The other day I was walking around the University of Michigan campus in Ann Arbor and I stumbled on a store that looked interesting. I opened the door and suddenly found myself surrounded by dildos, vibrators and an array of condoms. A woman behind the counter greeted me saying, “Welcome to the safe sex store. How can I help you?”
I told her I was just looking. But I felt awkward and uncomfortable. My mind started to wander off to a time when I was a teenager in India and how awkward it got watching TV with my family when a condom ad popped up.
Back in 1987 or 88, when I was in ninth grade, my parents had recently bought a television; a black-and-white set encased in a wooden cabinet. We were so excited. There was only one channel — a government owned Indian channel — and the programming only started after 6 p.m. My family would gather around to watch. No one wanted to miss their TV time; we knew we had to get whatever we could get between the power cuts and bad reception.
Television was such a novelty that we didn’t even want to miss the commercials. But every time a commercial about condoms appeared on the screen, my family froze. My parents, my sister and I didn’t know what to say.
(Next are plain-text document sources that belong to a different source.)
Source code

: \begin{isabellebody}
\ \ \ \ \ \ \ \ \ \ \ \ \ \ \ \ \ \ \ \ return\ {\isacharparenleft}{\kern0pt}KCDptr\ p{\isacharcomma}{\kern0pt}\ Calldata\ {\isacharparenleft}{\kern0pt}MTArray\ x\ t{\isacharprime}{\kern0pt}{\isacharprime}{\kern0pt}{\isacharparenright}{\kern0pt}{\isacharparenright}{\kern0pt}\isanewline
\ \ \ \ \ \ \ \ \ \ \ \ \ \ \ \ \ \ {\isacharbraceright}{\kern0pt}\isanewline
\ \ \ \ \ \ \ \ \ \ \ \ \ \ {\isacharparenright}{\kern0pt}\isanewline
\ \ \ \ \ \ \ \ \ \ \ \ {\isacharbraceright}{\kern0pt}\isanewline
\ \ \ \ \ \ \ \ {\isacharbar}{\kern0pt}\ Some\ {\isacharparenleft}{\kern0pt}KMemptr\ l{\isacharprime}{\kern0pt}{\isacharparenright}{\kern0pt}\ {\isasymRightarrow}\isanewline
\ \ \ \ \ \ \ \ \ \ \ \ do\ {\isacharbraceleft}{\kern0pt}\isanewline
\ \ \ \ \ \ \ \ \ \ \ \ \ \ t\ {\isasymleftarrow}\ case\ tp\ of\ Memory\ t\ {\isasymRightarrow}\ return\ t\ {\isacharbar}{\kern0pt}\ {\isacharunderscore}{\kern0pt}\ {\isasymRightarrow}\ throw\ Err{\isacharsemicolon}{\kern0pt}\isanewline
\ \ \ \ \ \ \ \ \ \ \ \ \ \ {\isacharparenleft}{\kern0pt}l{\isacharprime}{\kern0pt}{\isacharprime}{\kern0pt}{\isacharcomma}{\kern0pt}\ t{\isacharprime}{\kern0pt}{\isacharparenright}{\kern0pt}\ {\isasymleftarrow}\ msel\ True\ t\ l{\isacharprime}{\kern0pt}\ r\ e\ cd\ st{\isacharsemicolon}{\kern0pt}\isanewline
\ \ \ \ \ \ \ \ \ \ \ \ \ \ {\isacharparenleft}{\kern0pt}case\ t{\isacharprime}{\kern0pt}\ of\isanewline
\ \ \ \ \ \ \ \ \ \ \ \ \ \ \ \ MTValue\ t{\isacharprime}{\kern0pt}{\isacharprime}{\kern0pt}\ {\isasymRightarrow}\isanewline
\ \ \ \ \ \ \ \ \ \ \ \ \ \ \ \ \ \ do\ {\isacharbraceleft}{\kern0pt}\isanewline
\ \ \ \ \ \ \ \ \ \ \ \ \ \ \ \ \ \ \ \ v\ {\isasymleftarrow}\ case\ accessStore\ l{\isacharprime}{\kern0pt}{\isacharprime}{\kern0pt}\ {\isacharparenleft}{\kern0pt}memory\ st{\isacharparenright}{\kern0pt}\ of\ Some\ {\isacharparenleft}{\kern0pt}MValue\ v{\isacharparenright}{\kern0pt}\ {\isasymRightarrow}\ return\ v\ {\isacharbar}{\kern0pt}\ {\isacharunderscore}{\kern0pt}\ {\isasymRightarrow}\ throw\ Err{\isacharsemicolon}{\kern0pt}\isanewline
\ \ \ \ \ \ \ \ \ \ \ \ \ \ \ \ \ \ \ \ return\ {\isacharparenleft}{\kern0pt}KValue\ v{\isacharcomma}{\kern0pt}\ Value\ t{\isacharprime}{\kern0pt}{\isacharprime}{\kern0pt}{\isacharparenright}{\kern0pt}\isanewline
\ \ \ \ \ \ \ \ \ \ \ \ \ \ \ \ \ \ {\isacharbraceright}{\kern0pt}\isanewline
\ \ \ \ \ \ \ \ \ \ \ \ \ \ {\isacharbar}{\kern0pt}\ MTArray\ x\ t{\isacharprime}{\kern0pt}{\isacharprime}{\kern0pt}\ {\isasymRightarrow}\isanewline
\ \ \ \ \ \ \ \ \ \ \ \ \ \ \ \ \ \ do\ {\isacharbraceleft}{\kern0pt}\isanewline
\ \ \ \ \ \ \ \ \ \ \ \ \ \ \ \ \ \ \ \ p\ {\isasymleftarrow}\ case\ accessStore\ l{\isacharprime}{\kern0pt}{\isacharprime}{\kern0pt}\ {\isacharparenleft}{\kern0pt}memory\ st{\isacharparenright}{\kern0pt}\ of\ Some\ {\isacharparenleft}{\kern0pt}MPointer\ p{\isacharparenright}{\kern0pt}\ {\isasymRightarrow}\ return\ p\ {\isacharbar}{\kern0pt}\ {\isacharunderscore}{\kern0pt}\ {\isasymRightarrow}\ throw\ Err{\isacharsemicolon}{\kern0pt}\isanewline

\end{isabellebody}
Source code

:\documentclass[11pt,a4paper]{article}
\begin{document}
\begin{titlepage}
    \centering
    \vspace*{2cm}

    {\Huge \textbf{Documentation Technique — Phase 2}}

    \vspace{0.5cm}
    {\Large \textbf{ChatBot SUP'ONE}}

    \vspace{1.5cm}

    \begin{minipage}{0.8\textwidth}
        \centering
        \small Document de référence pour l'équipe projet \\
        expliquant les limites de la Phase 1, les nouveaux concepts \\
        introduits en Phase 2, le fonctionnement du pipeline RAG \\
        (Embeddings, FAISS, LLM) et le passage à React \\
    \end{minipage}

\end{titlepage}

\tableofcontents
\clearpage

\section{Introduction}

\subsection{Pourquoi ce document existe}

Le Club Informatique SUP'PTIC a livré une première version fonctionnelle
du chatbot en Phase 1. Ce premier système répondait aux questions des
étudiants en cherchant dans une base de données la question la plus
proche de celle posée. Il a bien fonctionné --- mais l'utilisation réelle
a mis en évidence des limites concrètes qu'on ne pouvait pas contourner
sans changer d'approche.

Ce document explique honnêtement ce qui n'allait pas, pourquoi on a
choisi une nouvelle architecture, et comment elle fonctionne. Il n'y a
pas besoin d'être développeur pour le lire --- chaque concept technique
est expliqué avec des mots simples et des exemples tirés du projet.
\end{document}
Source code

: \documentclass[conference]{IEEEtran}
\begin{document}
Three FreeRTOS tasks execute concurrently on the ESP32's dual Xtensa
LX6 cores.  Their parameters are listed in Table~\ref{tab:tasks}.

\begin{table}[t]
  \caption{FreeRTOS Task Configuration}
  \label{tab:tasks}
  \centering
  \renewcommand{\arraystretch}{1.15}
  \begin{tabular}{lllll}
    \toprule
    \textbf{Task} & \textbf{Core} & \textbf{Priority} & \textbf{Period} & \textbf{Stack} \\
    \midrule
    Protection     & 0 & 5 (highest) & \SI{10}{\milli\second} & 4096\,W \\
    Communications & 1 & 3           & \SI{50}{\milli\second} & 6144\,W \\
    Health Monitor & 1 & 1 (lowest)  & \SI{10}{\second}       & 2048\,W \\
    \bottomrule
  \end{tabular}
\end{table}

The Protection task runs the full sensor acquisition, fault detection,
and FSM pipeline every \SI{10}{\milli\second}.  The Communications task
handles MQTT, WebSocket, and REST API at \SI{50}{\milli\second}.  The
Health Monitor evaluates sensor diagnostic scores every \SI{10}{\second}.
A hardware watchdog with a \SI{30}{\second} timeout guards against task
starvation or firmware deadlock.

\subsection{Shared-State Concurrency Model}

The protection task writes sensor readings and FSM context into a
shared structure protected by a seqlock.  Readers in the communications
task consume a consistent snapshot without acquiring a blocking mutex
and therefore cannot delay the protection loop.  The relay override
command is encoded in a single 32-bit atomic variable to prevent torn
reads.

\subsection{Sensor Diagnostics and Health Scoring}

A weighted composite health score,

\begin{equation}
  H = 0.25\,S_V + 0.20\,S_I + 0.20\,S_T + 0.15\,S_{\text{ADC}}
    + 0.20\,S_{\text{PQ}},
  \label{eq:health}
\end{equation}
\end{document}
My seven-year-old brother would ask my father, “What’s that, Papa?” We kept staring at the screen without uttering a word. No one smiled. No one fidgeted. We just waited for the commercial to end.
Thirty seconds seemed like three hours.
In the Michigan store, my reverie passed quickly, though, when I heard the saleswoman say, “Let me know if you have any questions.” She smiled at me. So to make conversation, I asked her what the store was about.
She said the place welcomed all kinds of sex-related questions and that they helped people engage in safe sex. I told her that as someone who grew up in India, I was struck by the absence of condom ads here. Sex is everywhere in American media and culture. And yet people don’t seem to talk about birth control.
In India, the condom ads are everywhere. You can always talk about contraception, but what you can't talk about openly is sex.
I said goodbye to the lady in the sex store, and walked out thinking what it would be like to have a store like that in India, where people could walk in freely and talk about sexuality and seek help — with no stigma or shame.